Questions like this are all too familiar to those of us of the staff of the Vatican’s astronomical observatory. It is possible to undertake a serious study of the Star of Bethlehem—there was a significant conference on the Star in 2014 at the University of Groningen. But questions about the Star often are about what we human beings want to see in the sky, rather than about what anyone actually did see.
What do we know about the Star of Bethlehem?
The Star of Bethlehem is typically depicted as in the photograph below: an unmistakable sign in the sky; a big, brilliant celestial beacon, guiding the magi to the newborn Christ.
This idea is old. Aurelius Clemens Prudentius lived from 348 to 413. He wrote “Of the Father’s Love Begotten.” He also wrote “Bethlehem, of Noblest Cities.” It includes the following:
Fairer than the sun at morning Was the star that told his birth; To the lands their God announcing, Seen in fleshly form on earth.
These words are a translation, of course. Prudentius actually wrote:
Haec stella, quae solis rotam vincit decore ac lumine, venisse terris nuntiat cum carne terrestri Deum.
The Latin vincere is “to conquer.” Prudentius says the Star “conquers” even the sun—truly a mighty beacon! And so we like to imagine the Star blazing in the night sky:
They looked up and saw a star Shining in the east beyond them far, And to the earth it gave great light, And so it continued both day and night.
But that mighty beacon is not the Star of Bethlehem described by Matthew’s Gospel. Matthew 2 tells us that the magi arrived in Jerusalem, asking about the newborn king. “We saw his star,” they said, “at its rising” (“in the east” is another translation). This news disturbed Herod, who “called the magi secretly and ascertained from them the time of the star’s appearance.”
Herod would not have had to ask when an obvious, bright object appeared in the sky. Everyone would know. It would be the talk of Jerusalem. Those “celestial beacon” images we all know, be they in ancient songs, in beautiful stained-glass windows, or even in tacky plastic illuminated crèche sets, are contrary to what Matthew tells us about the Star. They are about the star we want the magi to have seen in the sky.
Matthew tells us that the Star the magi actually saw was something that Herod and his scholars had completely missed. But it was also something that Herod could in fact see and comprehend. Otherwise, he would have dismissed the magi as crackpots—or, being the sort of person he was, had them killed for stirring up “fake news” about a new king.
Astronomers are very familiar with things in the sky that nobody else sees until we point those things out:
“Oh, there’s Saturn,” we say. “Saturn?” comes the reply, “How do you know that? It looks like just a star. I would have never even noticed it.”

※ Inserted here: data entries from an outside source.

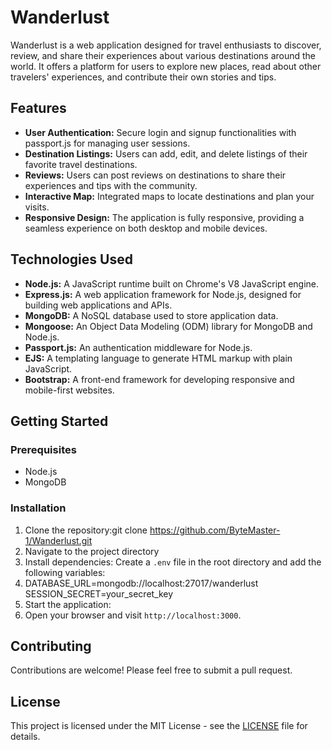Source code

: # Wanderlust

Wanderlust is a web application designed for travel enthusiasts to discover, review, and share their experiences about various destinations around the world. It offers a platform for users to explore new places, read about other travelers' experiences, and contribute their own stories and tips.

## Features

- **User Authentication:** Secure login and signup functionalities with passport.js for managing user sessions.
- **Destination Listings:** Users can add, edit, and delete listings of their favorite travel destinations.
- **Reviews:** Users can post reviews on destinations to share their experiences and tips with the community.
- **Interactive Map:** Integrated maps to locate destinations and plan your visits.
- **Responsive Design:** The application is fully responsive, providing a seamless experience on both desktop and mobile devices.

## Technologies Used

- **Node.js:** A JavaScript runtime built on Chrome's V8 JavaScript engine.
- **Express.js:** A web application framework for Node.js, designed for building web applications and APIs.
- **MongoDB:** A NoSQL database used to store application data.
- **Mongoose:** An Object Data Modeling (ODM) library for MongoDB and Node.js.
- **Passport.js:** An authentication middleware for Node.js.
- **EJS:** A templating language to generate HTML markup with plain JavaScript.
- **Bootstrap:** A front-end framework for developing responsive and mobile-first websites.

## Getting Started

### Prerequisites

- Node.js
- MongoDB

### Installation

1. Clone the repository:git clone https://github.com/ByteMaster-1/Wanderlust.git
2. Navigate to the project directory
3.  Install dependencies: Create a `.env` file in the root directory and add the following variables:
4.  DATABASE_URL=mongodb://localhost:27017/wanderlust SESSION_SECRET=your_secret_key
5.  Start the application:
6.  Open your browser and visit `http://localhost:3000`.

## Contributing

Contributions are welcome! Please feel free to submit a pull request.

## License

This project is licensed under the MIT License - see the [LICENSE](LICENSE) file for details.
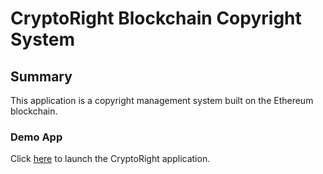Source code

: # CryptoRight Blockchain Copyright System

## Summary

This application is a copyright management system built on the Ethereum blockchain.

### Demo App

Click [here](app1/index.html) to launch the CryptoRight application.
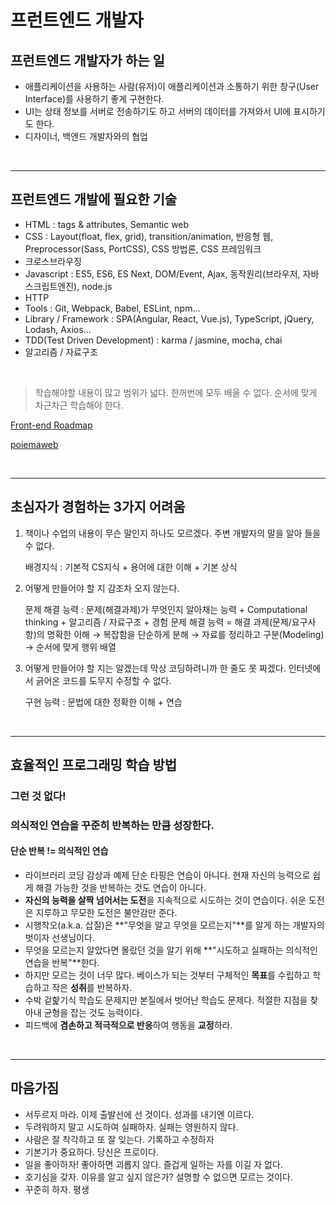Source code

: # 프런트엔드 개발자

## 프런트엔드 개발자가 하는 일

+ 애플리케이션을 사용하는 사람(유저)이 애플리케이션과 소통하기 위한 창구(User Interface)를 사용하기 좋게 구현한다. 
+ UI는 상태 정보를 서버로 전송하기도 하고 서버의 데이터를 가져와서 UI에 표시하기도 한다.
+ 디자이너, 백엔드 개발자와의 협업

<br />

<hr />

## 프런트엔드 개발에 필요한 기술

+ HTML : tags & attributes, Semantic web
+ CSS : Layout(float, flex, grid), transition/animation, 반응형 웹, Preprocessor(Sass, PortCSS), CSS 방법론, CSS 프레임워크
+ 크로스브라우징
+ Javascript : ES5, ES6, ES Next, DOM/Event, Ajax, 동작원리(브라우저, 자바스크립트엔진), node.js
+ HTTP
+ Tools : Git, Webpack, Babel, ESLint, npm...
+ Library / Framework : SPA(Angular, React, Vue.js), TypeScript, jQuery, Lodash, Axios...
+ TDD(Test Driven Development) : karma / jasmine, mocha, chai
+ 알고리즘 / 자료구조

<br />

> 학습해야할 내용이 많고 범위가 넓다. 
> 한꺼번에 모두 배울 수 없다.
> 순서에 맞게 차근차근 학습해야 한다.

[Front-end Roadmap](https://github.com/kamranahmedse/developer-roadmap)

[poiemaweb](https://poiemaweb.com)

<br /><hr />

## 초심자가 경험하는 3가지 어려움

1. 책이나 수업의 내용이 무슨 말인지 하나도 모르겠다. 주변 개발자의 말을 알아 들을 수 없다.

   배경지식 : 기본적 CS지식 + 용어에 대한 이해 + 기본 상식

2. 어떻게 만들어야 할 지 감조차 오지 않는다.

   문제 해결 능력 : 문제(해결과제)가 무엇인지 알아채는 능력 + Computational thinking + 알고리즘 / 자료구조 + 경험
   문제 해결 능력 = 해결 과제(문제/요구사항)의 명확한 이해 → 복잡함을 단순하게 분해 → 자료를 정리하고 구분(Modeling) → 순서에 맞게 행위 배열

3. 어떻게 만들어야 할 지는 알겠는데 막상 코딩하려니까 한 줄도 못 짜겠다.
   인터넷에서 긁어온 코드를 도무지 수정할 수 없다.

   구현 능력 : 문법에 대한 정확한 이해 + 연습

<br /><hr />

## 효율적인 프로그래밍 학습 방법

### 그런 것 없다!

### 의식적인 연습을 꾸준히 반복하는 만큼 성장한다.

#### 단순 반복 != 의식적인 연습

+ 라이브러리 코딩 감상과 예제 단순 타핑은 연습이 아니다. 현재 자신의 능력으로 쉽게 해결 가능한 것을 반복하는 것도 연습이 아니다.
+ **자신의 능력을 살짝 넘어서는 도전**을 지속적으로 시도하는 것이 연습이다. 쉬운 도전은 지루하고 무모한 도전은 불안감만 준다.
+ 시행착오(a.k.a. 삽질)은 **"무엇을 알고 무엇을 모르는지"**를 알게 하는 개발자의 벗이자 선생님이다. 
+ 무엇을 모르는지 알았다면 몰랐던 것을 알기 위해 **"시도하고 실패하는 의식적인 연습을 반복"**한다.
+ 하지만 모르는 것이 너무 많다. 베이스가 되는 것부터 구체적인 **목표**를 수립하고 학습하고 작은 **성취**를 반복하자.
+ 수박 겉핥기식 학습도 문제지만 본질에서 벗어난 학습도 문제다. 적절한 지점을 찾아내 균형을 잡는 것도 능력이다.
+ 피드백에 **겸손하고 적극적으로 반응**하여 행동을 **교정**하라.

<br />

<hr />

## 마음가짐

+ 서두르지 마라. 이제 출발선에 선 것이다. 성과를 내기엔 이르다.
+ 두려워하지 말고 시도하여 실패하자. 실패는 영원하지 않다. 
+ 사람은 잘 착각하고 또 잘 잊는다. 기록하고 수정하자
+ 기본기가 중요하다. 당신은 프로이다. 
+ 일을 좋아하자! 좋아하면 괴롭지 않다. 즐겁게 일하는 자를 이길 자 없다.
+ 호기심을 갖자. 이유를 알고 싶지 않은가? 설명할 수 없으면 모르는 것이다. 
+ 꾸준히 하자. 평생

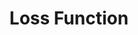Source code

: ---
title: "Loss Function"

categories: ['']

tags: ['Loss', 'Function']

arabic: ['دالة الخطأ', 'دالة الخسارة']

publishers: ['معجم مصطلحات التعلم الآلي والتعلم العميق وعلم البيانات']

types: "word"

slug: ""
---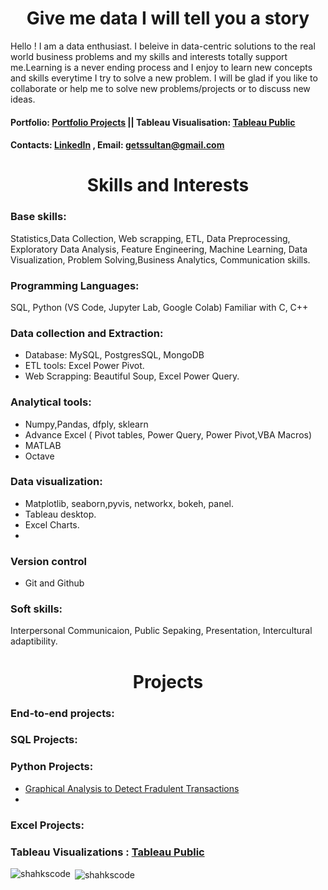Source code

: <h1 align="center"> Give me data I will tell you a story</h1>

Hello ! I am a data enthusiast. I beleive in data-centric solutions to the real world business problems and my skills and interests totally support me.Learning is a never ending process and I enjoy to learn new concepts and skills everytime I try to solve a new problem. I will be glad if you like to collaborate or help me to solve new problems/projects or to discuss new ideas.
#### Portfolio: [Portfolio Projects](getssultan@gmail.com)   || Tableau Visualisation: [Tableau Public](https://public.tableau.com/app/profile/shahrukh.sultan)
#### Contacts: [LinkedIn](https://www.linkedin.com/profile/) , Email: getssultan@gmail.com

<h1  align = "center">Skills and Interests</h1>
<h3 align ='left'>  Base skills: </h3>
Statistics,Data Collection, Web scrapping, ETL, Data Preprocessing, Exploratory Data Analysis, Feature Engineering, Machine Learning, Data Visualization, 
Problem Solving,Business Analytics,  Communication skills.

<h3 align="left">Programming Languages:</h3> 
SQL, Python (VS Code, Jupyter Lab, Google Colab)  Familiar with C, C++

### Data collection and Extraction:
- Database: MySQL, PostgresSQL, MongoDB
- ETL tools: Excel Power Pivot.
- Web Scrapping: Beautiful Soup, Excel Power Query.
                  
### Analytical tools:
- Numpy,Pandas, dfply, sklearn
- Advance Excel ( Pivot tables, Power Query, Power Pivot,VBA Macros)
- MATLAB
- Octave
### Data visualization:
- Matplotlib, seaborn,pyvis, networkx, bokeh, panel.
- Tableau desktop.
- Excel Charts.
- 
### Version control
- Git and Github

### Soft skills:
Interpersonal Communicaion, Public Sepaking, Presentation, Intercultural adaptibility.

 <h1  align = "center">Projects</h1>
 
<h3 align="left"> End-to-end projects: </h3>
     
<h3 align="left"> SQL Projects: </h3> 
     

### Python Projects:
- [Graphical Analysis to Detect Fradulent Transactions](https://github.com/shakhscode/Visual_Analytics-python)
- 
     


### Excel Projects:
 
 ### Tableau Visualizations :  [Tableau Public](https://public.tableau.com/app/profile/shahrukh.sultan)
     

<p><img align="left" src="https://github-readme-stats.vercel.app/api/top-langs?username=shakhscode&show_icons=true&locale=en&layout=compact" alt="shahkscode" /></p>

<p>&nbsp;<img align="center" src="https://github-readme-stats.vercel.app/api?username=shakhscode&show_icons=true&locale=en" alt="shahkscode" /></p>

“Look at the difference in color between Arcturus, Vega, and Antares,” we remark. “I never noticed that stars had colors,” we hear back.
What do astronomers tell us about the Star?
So, what was this Star of Bethlehem that only the magi noticed? The Groningen conference, held in response to work by a Rutgers University astronomer, Michael Molnar, discussed that. Molnar, looking carefully at the ideas of astrologers at the time of Christ’s birth, had argued that the Star was a certain arrangement of solar system objects in the sky that would have been significant to those astrologers (see image below). To a trained astrologer, that arrangement corresponded to a royal birth, in Judea. To the average person, it meant nothing. The Star would have passed unnoticed, unless pointed out by someone like one of the magi.